Se despidió de todos, anduvo solo calle del Lobo arriba y cruzó la carrera de San Jerónimo, arriscado el sombrero y embozado en la capa. Había anochecido, hacía frío y la calle baja de los Peligros estaba desierta, sin otra luz que la vela que ardía en una hornacina de la pared con la imagen de un santo. A medio camino sintió deseos de parar un momento a una necesidad. Demasiado vino, se dijo. Así que fue al más oscuro de los rincones, echó atrás la capa y desabotonó la portañuela de los gregüescos. Así estaba, abiertas las piernas en el rincón, aliviándose, cuando sonó una campanada en el cercano convento de las bernardas de Vallecas. Tenía tiempo de sobra, pensó. Media hora para la cita en una casa del lado alto de la calle, pasada la de Alcalá, donde una vieja dueña zurcidora de honras y tercera contumaz, plática en el oficio, lo tenía todo dispuesto -cama, cena, jofaina y toallas- para su encuentro con María de Castro.

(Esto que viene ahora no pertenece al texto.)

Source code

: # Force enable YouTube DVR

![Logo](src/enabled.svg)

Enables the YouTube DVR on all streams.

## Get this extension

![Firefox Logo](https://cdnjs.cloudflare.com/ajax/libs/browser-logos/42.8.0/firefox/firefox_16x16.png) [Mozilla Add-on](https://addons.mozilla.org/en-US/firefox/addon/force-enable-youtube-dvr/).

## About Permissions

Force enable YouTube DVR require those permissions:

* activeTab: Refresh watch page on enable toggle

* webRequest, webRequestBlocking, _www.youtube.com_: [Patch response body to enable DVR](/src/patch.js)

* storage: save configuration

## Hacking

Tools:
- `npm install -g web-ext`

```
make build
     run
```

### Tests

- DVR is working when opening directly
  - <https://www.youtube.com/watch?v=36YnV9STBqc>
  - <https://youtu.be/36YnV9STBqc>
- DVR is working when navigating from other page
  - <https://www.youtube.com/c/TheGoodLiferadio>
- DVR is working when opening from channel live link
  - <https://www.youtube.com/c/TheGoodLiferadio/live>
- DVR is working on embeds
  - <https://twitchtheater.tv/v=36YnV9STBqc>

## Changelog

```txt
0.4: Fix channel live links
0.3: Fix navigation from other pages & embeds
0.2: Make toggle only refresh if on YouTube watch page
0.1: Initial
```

Se abotonaba los calzones cuando oyó el ruido a su espalda. Calle de los Peligros, pensó de pronto. A oscuras y desabrochado. Tendría maldita la gracia terminar de esa manera. Se acomodó la ropa con urgencia, mirando sobre el hombro, y desembarazó el lado izquierdo de la capa, donde pendía la toledana. Por la sangre de Dios. Moverse de noche por Madrid era vivir con el sobresalto en la boca, y quien podía alquilaba escolta con armas y luz para ir de un lado a otro. El consuelo era que, en casos como el de Diego Alatriste, uno mismo podía ser tan peligroso, o más, que cualquiera con quien topase. Todo era cuestión de intenciones. Y las suyas nunca habían sido las de un franciscano.

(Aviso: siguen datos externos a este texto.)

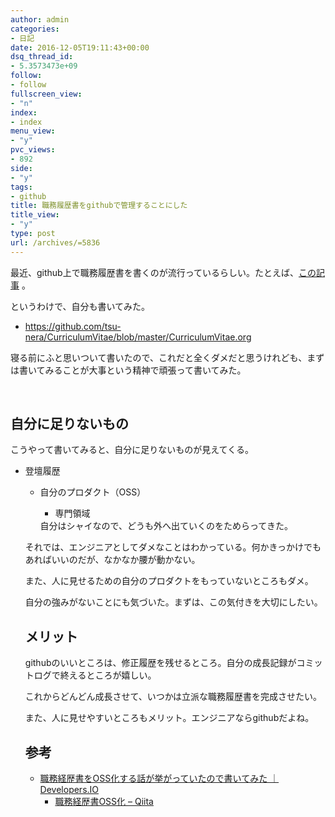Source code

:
 ```yaml
---
author: admin
categories:
- 日記
date: 2016-12-05T19:11:43+00:00
dsq_thread_id:
- 5.3573473e+09
follow:
- follow
fullscreen_view:
- "n"
index:
- index
menu_view:
- "y"
pvc_views:
- 892
side:
- "y"
tags:
- github
title: 職務履歴書をgithubで管理することにした
title_view:
- "y"
type: post
url: /archives/=5836
---
```


最近、github上で職務履歴書を書くのが流行っているらしい。たとえば、[この記事][1] 。

というわけで、自分も書いてみた。

  * <https://github.com/tsu-nera/CurriculumVitae/blob/master/CurriculumVitae.org>

寝る前にふと思いついて書いたので、これだと全くダメだと思うけれども、まずは書いてみることが大事という精神で頑張って書いてみた。

&nbsp;

## 自分に足りないもの

こうやって書いてみると、自分に足りないものが見えてくる。

  * 登壇履歴 
      * 自分のプロダクト（OSS） 
          * 専門領域</ul> 
        自分はシャイなので、どうも外へ出ていくのをためらってきた。
        
        それでは、エンジニアとしてダメなことはわかっている。何かきっかけでもあればいいのだが、なかなか腰が動かない。
        
        また、人に見せるための自分のプロダクトをもっていないところもダメ。
        
        自分の強みがないことにも気づいた。まずは、この気付きを大切にしたい。
        
        ## メリット
        
        githubのいいところは、修正履歴を残せるところ。自分の成長記録がコミットログで終えるところが嬉しい。
        
        これからどんどん成長させて、いつかは立派な職務履歴書を完成させたい。
        
        また、人に見せやすいところもメリット。エンジニアならgithubだよね。
        
        ## 参考
        
          * [職務経歴書をOSS化する話が挙がっていたので書いてみた ｜ Developers.IO][2] 
              * [職務経歴書OSS化 &#8211; Qiita][1] </ul>

 [1]: https://qiita.com/okoysm/items/abcad0b4aefa585bc50b
 [2]: https://dev.classmethod.jp/archives/=231761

De momento no vio nada. La noche era negra a boca de sorna, y los aleros de las casas dejaban las fachadas y los portales en sombra cerrada. Sólo a trechos una vela doméstica recortaba una celosía o un postigo entreabierto. Estuvo un rato inmóvil, observando el cruce con la calle de Alcalá como quien estudia un glacis batido por la arcabucería enemiga, y luego caminó con precaución, atento a no pisar cagajones de caballerías ni otras inmundicias de las que apestaban en el albañal. Sólo oía sus pasos. De pronto, ya en el tramo angosto de la calle de los Peligros y al dejar atrás la tapia del huerto de las Vallecas, el eco pareció doblarse. Miró a diestra y siniestra sin detenerse, y al fin advirtió un bulto moviéndose a su derecha, pegado a la fachada de unas casas altas. Podía ser un transeúnte manso como un cordero, o alguien que rondara con mala fe; de modo que siguió camino sin perderlo de vista. Anduvo así veinte o treinta pasos, manteniéndose en el centro de la calle, y al pasar el bulto ante una ventana iluminada vio a un hombre arrebozado, con sombrero de faldas. Siguió camino, ya muy alerta, y a poco distinguió un segundo bulto al otro lado. Demasiados bultos en tan poca luz, se dijo. Sicarios o salteadores. Entonces soltó el fiador de la capa y sacó la centella.